=== INPUT ===
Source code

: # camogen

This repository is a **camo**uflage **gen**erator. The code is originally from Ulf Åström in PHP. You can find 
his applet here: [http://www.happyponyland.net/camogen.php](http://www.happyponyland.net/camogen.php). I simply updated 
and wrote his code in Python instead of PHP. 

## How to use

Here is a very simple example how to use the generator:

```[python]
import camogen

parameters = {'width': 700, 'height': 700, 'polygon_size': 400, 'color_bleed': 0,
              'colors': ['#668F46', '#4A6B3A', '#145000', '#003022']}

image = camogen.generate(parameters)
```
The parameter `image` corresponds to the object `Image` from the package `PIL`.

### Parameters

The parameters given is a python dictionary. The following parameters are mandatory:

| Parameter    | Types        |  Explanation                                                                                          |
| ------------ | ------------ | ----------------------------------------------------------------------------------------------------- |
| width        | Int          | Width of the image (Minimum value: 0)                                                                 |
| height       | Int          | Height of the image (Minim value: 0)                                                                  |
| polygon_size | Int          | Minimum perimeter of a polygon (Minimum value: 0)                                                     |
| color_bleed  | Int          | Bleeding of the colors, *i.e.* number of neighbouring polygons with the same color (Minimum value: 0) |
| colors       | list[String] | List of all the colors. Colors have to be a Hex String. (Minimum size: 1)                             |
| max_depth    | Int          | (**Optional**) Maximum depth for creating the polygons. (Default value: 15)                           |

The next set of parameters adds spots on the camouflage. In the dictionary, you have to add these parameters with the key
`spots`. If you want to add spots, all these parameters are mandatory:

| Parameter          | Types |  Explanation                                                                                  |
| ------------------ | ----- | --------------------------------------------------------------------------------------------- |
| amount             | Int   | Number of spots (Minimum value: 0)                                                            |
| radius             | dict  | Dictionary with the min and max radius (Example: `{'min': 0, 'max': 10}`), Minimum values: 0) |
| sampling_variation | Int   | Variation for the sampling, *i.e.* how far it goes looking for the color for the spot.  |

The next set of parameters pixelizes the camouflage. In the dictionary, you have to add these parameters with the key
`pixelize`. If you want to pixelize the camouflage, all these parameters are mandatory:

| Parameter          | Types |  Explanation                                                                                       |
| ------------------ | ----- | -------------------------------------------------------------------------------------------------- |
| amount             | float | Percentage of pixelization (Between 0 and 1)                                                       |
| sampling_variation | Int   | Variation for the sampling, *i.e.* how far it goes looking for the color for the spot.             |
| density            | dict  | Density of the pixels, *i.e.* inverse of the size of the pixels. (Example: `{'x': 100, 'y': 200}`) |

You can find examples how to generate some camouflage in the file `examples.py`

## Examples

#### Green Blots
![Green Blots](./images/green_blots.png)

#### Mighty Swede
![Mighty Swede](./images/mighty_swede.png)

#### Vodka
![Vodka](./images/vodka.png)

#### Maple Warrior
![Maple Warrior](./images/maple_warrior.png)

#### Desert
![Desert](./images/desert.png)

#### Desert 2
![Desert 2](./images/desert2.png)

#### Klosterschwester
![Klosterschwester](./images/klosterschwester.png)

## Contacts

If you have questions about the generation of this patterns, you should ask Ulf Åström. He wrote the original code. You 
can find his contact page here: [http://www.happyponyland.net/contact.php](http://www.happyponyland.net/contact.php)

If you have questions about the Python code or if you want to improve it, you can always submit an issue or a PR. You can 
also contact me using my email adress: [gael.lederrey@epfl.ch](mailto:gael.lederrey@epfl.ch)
===
Above are the records; copy exactly the lines from the line with "polygon_size | Int" through the line with "list[String] | List", both included.

> _TASK RESULT_
| polygon_size | Int          | Minimum perimeter of a polygon (Minimum value: 0)                                                     |
| color_bleed  | Int          | Bleeding of the colors, *i.e.* number of neighbouring polygons with the same color (Minimum value: 0) |
| colors       | list[String] | List of all the colors. Colors have to be a Hex String. (Minimum size: 1)                             |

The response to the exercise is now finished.